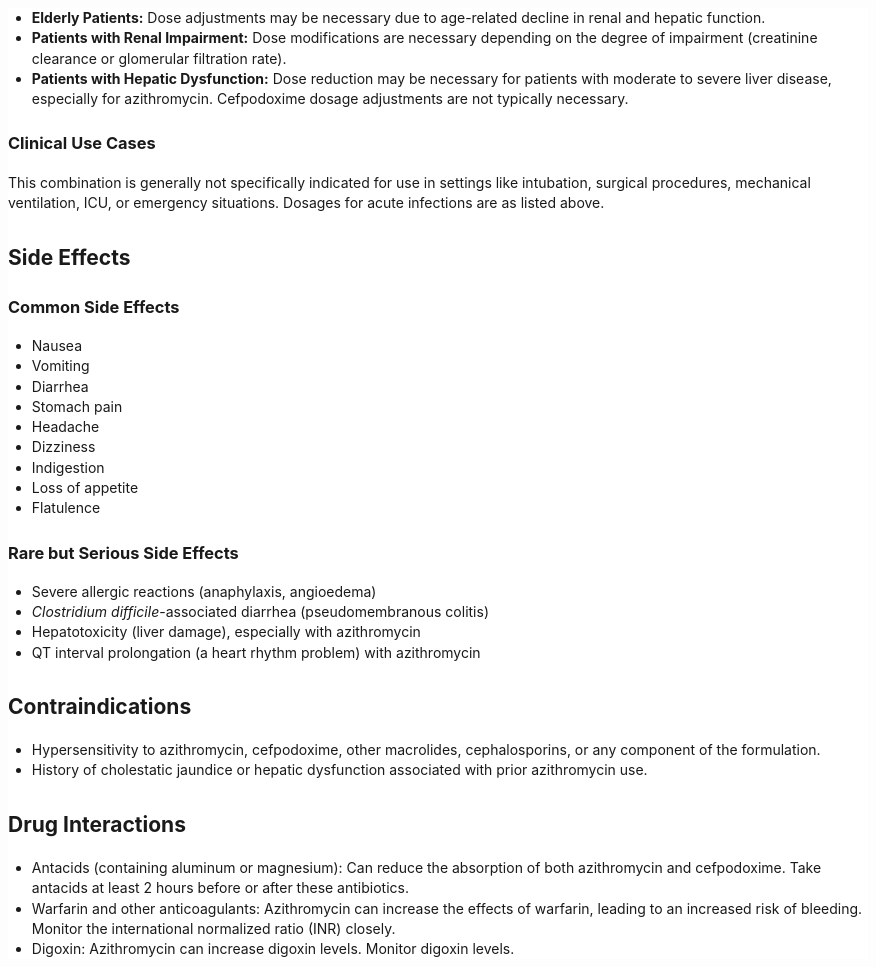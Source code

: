 * **Elderly Patients:**  Dose adjustments may be necessary due to age-related decline in renal and hepatic function.
* **Patients with Renal Impairment:** Dose modifications are necessary depending on the degree of impairment (creatinine clearance or glomerular filtration rate).
* **Patients with Hepatic Dysfunction:** Dose reduction may be necessary for patients with moderate to severe liver disease, especially for azithromycin.  Cefpodoxime dosage adjustments are not typically necessary.


### **Clinical Use Cases** 

This combination is generally not specifically indicated for use in settings like intubation, surgical procedures, mechanical ventilation, ICU, or emergency situations. Dosages for acute infections are as listed above.


## **Side Effects**

### **Common Side Effects**
* Nausea
* Vomiting
* Diarrhea
* Stomach pain
* Headache
* Dizziness
* Indigestion
* Loss of appetite
* Flatulence

### **Rare but Serious Side Effects**
* Severe allergic reactions (anaphylaxis, angioedema)
* *Clostridium difficile*-associated diarrhea (pseudomembranous colitis)
* Hepatotoxicity (liver damage), especially with azithromycin
* QT interval prolongation (a heart rhythm problem) with azithromycin


## **Contraindications**

* Hypersensitivity to azithromycin, cefpodoxime, other macrolides, cephalosporins, or any component of the formulation.
* History of cholestatic jaundice or hepatic dysfunction associated with prior azithromycin use.



## **Drug Interactions**

* Antacids (containing aluminum or magnesium): Can reduce the absorption of both azithromycin and cefpodoxime. Take antacids at least 2 hours before or after these antibiotics.
* Warfarin and other anticoagulants: Azithromycin can increase the effects of warfarin, leading to an increased risk of bleeding. Monitor the international normalized ratio (INR) closely.
* Digoxin: Azithromycin can increase digoxin levels. Monitor digoxin levels.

━━━

(WORK TASK) Find "## **Contraindications**" in the entries above and copy that whole line exactly, then each line after it through the line that contains "after these antibiotics.".

(PROBLEM SOLUTION)
## **Contraindications**

* Hypersensitivity to azithromycin, cefpodoxime, other macrolides, cephalosporins, or any component of the formulation.
* History of cholestatic jaundice or hepatic dysfunction associated with prior azithromycin use.



## **Drug Interactions**

* Antacids (containing aluminum or magnesium): Can reduce the absorption of both azithromycin and cefpodoxime. Take antacids at least 2 hours before or after these antibiotics.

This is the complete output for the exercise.